= Exercise prompt =
The entries that follow include a run beginning at the line with "5. IF the hero" and ending at the line with "quickly and efficiently."; restate that run word for word and leave the rest out.

= Records provided =
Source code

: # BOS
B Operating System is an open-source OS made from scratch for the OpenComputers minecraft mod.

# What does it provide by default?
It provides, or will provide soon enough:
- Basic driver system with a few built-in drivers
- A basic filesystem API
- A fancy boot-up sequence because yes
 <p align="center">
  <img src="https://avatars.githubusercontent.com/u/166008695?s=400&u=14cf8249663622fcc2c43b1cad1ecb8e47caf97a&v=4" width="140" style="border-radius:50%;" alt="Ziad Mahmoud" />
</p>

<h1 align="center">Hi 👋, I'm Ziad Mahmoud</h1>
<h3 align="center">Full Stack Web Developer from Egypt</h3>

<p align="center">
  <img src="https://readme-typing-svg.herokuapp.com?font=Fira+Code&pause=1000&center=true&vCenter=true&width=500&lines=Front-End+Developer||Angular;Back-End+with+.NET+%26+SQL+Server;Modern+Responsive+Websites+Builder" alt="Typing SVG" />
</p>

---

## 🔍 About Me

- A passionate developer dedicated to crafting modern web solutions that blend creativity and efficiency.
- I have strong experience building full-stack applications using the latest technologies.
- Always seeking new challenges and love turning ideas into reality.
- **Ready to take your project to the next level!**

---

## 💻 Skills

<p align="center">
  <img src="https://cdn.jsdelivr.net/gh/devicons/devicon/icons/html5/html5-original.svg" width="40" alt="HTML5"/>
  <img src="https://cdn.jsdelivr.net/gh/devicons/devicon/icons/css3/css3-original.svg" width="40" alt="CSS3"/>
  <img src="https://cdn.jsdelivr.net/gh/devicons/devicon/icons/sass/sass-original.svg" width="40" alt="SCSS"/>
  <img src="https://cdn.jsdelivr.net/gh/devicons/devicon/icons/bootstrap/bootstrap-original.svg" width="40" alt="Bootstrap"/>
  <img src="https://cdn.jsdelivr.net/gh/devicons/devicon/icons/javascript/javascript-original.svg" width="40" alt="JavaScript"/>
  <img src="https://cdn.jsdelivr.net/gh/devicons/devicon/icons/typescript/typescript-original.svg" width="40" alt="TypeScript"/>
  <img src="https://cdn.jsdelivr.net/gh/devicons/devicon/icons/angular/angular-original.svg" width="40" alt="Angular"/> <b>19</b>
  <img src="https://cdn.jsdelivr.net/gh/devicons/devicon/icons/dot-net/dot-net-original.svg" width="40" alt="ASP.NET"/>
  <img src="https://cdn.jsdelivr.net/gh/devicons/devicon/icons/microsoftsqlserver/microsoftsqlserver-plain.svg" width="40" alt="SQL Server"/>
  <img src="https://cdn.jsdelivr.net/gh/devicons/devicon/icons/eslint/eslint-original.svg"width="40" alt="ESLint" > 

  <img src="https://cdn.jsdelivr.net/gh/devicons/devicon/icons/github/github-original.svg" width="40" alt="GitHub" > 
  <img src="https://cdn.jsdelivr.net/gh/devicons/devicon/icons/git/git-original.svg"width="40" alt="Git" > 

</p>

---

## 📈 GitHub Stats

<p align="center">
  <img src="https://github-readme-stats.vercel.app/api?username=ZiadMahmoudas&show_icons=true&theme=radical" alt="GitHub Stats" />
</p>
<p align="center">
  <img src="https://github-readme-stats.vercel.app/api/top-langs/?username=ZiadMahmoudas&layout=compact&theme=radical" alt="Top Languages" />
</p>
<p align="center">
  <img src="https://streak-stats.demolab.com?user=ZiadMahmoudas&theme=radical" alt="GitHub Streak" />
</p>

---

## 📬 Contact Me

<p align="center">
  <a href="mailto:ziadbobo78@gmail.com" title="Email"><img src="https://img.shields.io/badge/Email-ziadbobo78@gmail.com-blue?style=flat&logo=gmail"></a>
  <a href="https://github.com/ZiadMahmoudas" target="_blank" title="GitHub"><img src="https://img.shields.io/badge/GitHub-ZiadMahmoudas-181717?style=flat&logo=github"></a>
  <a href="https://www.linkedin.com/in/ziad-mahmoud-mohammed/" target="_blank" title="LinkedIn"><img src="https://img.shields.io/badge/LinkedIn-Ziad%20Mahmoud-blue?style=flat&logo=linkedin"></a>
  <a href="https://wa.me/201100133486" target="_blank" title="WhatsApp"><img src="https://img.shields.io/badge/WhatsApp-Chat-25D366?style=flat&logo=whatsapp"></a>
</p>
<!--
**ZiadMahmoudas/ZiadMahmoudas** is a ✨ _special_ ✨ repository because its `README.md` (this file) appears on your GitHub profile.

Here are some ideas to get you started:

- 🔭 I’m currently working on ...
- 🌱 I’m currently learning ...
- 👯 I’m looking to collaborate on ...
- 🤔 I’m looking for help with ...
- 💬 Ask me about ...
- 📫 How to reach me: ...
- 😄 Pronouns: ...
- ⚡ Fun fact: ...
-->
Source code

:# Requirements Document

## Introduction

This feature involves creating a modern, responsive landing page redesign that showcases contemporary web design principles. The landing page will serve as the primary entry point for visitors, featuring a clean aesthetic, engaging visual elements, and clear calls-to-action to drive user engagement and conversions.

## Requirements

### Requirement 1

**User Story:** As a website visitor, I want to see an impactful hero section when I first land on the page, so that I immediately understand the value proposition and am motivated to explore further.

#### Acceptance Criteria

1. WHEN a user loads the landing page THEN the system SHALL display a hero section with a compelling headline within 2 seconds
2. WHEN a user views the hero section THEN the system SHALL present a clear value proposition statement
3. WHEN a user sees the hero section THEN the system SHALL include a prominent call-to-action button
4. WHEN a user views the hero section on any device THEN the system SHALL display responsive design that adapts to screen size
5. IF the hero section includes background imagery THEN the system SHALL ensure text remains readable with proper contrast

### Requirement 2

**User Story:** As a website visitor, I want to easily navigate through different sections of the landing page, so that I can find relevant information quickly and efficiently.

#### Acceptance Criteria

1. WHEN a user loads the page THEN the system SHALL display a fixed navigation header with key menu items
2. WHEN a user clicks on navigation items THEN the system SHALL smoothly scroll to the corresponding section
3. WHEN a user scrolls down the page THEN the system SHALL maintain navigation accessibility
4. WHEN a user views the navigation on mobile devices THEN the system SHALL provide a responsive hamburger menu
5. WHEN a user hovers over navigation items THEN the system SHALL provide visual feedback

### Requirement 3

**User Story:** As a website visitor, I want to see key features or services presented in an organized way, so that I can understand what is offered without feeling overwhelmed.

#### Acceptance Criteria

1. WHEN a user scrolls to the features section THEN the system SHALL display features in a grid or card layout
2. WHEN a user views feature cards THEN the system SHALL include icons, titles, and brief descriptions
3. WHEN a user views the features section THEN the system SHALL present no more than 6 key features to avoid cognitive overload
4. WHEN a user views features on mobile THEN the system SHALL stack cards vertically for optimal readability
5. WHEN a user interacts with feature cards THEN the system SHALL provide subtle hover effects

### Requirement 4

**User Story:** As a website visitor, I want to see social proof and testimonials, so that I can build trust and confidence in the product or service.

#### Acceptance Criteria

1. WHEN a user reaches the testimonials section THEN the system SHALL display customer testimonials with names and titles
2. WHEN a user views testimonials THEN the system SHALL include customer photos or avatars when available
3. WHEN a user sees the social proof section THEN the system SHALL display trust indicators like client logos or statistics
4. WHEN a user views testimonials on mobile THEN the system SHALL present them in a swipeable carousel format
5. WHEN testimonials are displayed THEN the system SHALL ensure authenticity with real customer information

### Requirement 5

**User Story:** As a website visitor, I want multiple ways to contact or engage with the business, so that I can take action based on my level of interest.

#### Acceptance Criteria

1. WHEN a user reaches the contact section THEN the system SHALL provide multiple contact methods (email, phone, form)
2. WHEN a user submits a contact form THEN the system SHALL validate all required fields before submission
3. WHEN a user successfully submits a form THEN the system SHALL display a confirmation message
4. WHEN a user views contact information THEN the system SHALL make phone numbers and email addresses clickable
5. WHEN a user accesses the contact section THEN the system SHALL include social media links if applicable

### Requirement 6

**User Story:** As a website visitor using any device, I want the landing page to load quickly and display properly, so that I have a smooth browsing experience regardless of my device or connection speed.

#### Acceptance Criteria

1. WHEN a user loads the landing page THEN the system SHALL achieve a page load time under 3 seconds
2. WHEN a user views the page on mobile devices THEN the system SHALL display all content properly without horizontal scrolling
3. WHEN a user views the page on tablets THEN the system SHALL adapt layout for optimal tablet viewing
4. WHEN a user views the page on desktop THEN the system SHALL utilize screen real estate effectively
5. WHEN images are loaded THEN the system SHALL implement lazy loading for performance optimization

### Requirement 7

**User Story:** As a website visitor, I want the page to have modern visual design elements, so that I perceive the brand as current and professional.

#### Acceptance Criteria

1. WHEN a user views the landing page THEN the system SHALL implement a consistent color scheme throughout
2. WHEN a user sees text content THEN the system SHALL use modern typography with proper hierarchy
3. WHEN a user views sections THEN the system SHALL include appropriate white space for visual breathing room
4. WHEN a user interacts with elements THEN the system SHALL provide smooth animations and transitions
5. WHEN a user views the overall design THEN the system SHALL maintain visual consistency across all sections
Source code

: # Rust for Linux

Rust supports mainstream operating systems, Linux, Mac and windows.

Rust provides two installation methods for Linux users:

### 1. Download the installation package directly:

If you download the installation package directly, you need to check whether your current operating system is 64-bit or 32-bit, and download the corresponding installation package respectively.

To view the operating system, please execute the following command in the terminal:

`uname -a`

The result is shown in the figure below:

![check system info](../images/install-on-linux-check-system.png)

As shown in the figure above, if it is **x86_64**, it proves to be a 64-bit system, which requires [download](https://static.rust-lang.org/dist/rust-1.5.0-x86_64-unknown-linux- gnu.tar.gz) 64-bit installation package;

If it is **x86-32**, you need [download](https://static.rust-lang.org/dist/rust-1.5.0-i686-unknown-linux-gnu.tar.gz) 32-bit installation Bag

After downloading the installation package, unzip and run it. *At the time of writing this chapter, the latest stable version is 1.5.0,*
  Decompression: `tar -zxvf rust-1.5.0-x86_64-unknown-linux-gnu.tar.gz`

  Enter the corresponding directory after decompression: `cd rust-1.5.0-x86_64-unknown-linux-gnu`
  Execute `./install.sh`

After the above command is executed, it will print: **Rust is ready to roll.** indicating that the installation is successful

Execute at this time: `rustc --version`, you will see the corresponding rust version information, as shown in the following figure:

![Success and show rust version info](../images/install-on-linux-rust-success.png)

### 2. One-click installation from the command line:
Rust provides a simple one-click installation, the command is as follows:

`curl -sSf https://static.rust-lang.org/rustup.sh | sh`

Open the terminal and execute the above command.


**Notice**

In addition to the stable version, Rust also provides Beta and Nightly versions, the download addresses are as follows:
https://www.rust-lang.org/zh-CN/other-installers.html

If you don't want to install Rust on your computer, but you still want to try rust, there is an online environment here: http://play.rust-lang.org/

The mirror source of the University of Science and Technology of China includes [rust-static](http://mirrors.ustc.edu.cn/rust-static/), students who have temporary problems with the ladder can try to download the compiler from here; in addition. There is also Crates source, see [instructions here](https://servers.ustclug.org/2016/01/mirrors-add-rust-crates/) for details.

= Exercise solution =
5. IF the hero section includes background imagery THEN the system SHALL ensure text remains readable with proper contrast

### Requirement 2

**User Story:** As a website visitor, I want to easily navigate through different sections of the landing page, so that I can find relevant information quickly and efficiently.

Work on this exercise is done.